= Radulf the Cistercian =

Radulphe (also spelled Radulph, Rodolphe, etc.) was a French monk who, without permission from his superiors, left his monastery in France and travelled to the Rhine Valley during the Second Crusade (1145-1149) where he preached "that the Jews should be slain as the enemies of the Christian religion."
At Cologne, Simon "the Pious" was murdered and mutilated; at Speyer a woman was tortured on the rack to persuade her to convert to Christianity. Secular prelates tried to protect the Jews. Arnold, the Archbishop of Cologne gave them a fortified castle as refuge, and allowed them to arm themselves; the Crusaders refrained from attacking the castle, but killed any unconverted Jew that fell into their clutches. Henry I, Archbishop of Mainz, admitted into his house some Jews pursued by a mob; the mob forced its way in, and killed them before his eyes.

The Archbishops appealed to Bernard of Clairvaux, the most influential Christian of his time; Bernard replied with a strong denunciation of Radulphe, and demanded an end to violence against the Jews. When Radulphe continued his campaign Bernard came in person to Germany, "protested energetically against the unchristian behavior of Radulph" and forced the monk to return to his monastery.

Thereafter in 1147 the mutilated body of a Christian was found at Würzburg; Christians charged Jews with the crime, and, despite the protests of Bishop Emicho von Leiningen, attacked them, killing 20 and wounding many more; the bishop buried the dead in his garden.

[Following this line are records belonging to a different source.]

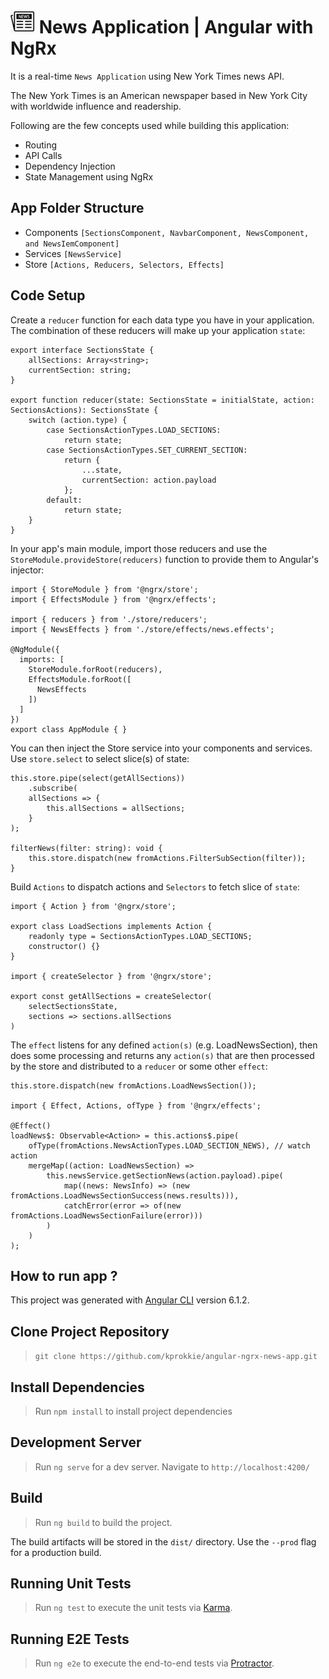 # ![Screenshot](./src/favicon.ico) News Application | Angular with NgRx

It is a real-time `News Application` using New York Times news API.

The New York Times is an American newspaper based in New York City with worldwide influence and readership.

Following are the few concepts used while building this application:

- Routing
- API Calls
- Dependency Injection
- State Management using NgRx

## App Folder Structure

- Components `[SectionsComponent, NavbarComponent, NewsComponent, and NewsIemComponent]`
- Services `[NewsService]`
- Store `[Actions, Reducers, Selectors, Effects]`

## Code Setup

Create a `reducer` function for each data type you have in your application. The combination of these reducers will make up your application `state`:

```
export interface SectionsState {
    allSections: Array<string>;
    currentSection: string;
}

export function reducer(state: SectionsState = initialState, action: SectionsActions): SectionsState {
    switch (action.type) {
        case SectionsActionTypes.LOAD_SECTIONS:
            return state;
        case SectionsActionTypes.SET_CURRENT_SECTION:
            return {
                ...state,
                currentSection: action.payload
            };
        default:
            return state;
    }
}
```

In your app's main module, import those reducers and use the `StoreModule.provideStore(reducers)` function to provide them to Angular's injector:

```
import { StoreModule } from '@ngrx/store';
import { EffectsModule } from '@ngrx/effects';

import { reducers } from './store/reducers';
import { NewsEffects } from './store/effects/news.effects';

@NgModule({
  imports: [
    StoreModule.forRoot(reducers),
    EffectsModule.forRoot([
      NewsEffects
    ])
  ]
})
export class AppModule { }
```

You can then inject the Store service into your components and services. Use `store.select` to select slice(s) of state:

```
this.store.pipe(select(getAllSections))
    .subscribe(
    allSections => {
        this.allSections = allSections;
    }
);

filterNews(filter: string): void {
    this.store.dispatch(new fromActions.FilterSubSection(filter));
}

```

Build `Actions` to dispatch actions and `Selectors` to fetch slice of `state`:

```
import { Action } from '@ngrx/store';

export class LoadSections implements Action {
    readonly type = SectionsActionTypes.LOAD_SECTIONS;
    constructor() {}
}

import { createSelector } from '@ngrx/store';

export const getAllSections = createSelector(
    selectSectionsState,
    sections => sections.allSections
)
```
The `effect` listens for any defined `action(s)` (e.g. LoadNewsSection), then does some processing and returns any `action(s)` that are then processed by the store and distributed to a `reducer` or some other `effect`:

```
this.store.dispatch(new fromActions.LoadNewsSection());

import { Effect, Actions, ofType } from '@ngrx/effects';

@Effect()
loadNews$: Observable<Action> = this.actions$.pipe(
    ofType(fromActions.NewsActionTypes.LOAD_SECTION_NEWS), // watch action
    mergeMap((action: LoadNewsSection) =>
        this.newsService.getSectionNews(action.payload).pipe(
            map((news: NewsInfo) => (new fromActions.LoadNewsSectionSuccess(news.results))),
            catchError(error => of(new fromActions.LoadNewsSectionFailure(error)))
        )
    )
);
```

## How to run app ?

This project was generated with [Angular CLI](https://github.com/angular/angular-cli) version 6.1.2.

## Clone Project Repository 

> `git clone https://github.com/kprokkie/angular-ngrx-news-app.git`

## Install Dependencies

> Run `npm install` to install project dependencies

## Development Server

> Run `ng serve` for a dev server. Navigate to `http://localhost:4200/`

## Build

> Run `ng build` to build the project.

The build artifacts will be stored in the `dist/` directory. Use the `--prod` flag for a production build.

## Running Unit Tests

> Run `ng test` to execute the unit tests via [Karma](https://karma-runner.github.io).

## Running E2E Tests

> Run `ng e2e` to execute the end-to-end tests via [Protractor](http://www.protractortest.org/).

From Germany, Rodolphe's idea of "beginning the Crusades at home" passed back to France, and Jews were massacred at Carentan, Rameru, and Sully. In Bohemia 150 Jews were murdered by Crusaders. After the terror had passed, the local Christian clergy did what it could to help the surviving Jews; and those who had accepted baptism under duress were allowed to return to Judaism without incurring the dire penalties of apostasy.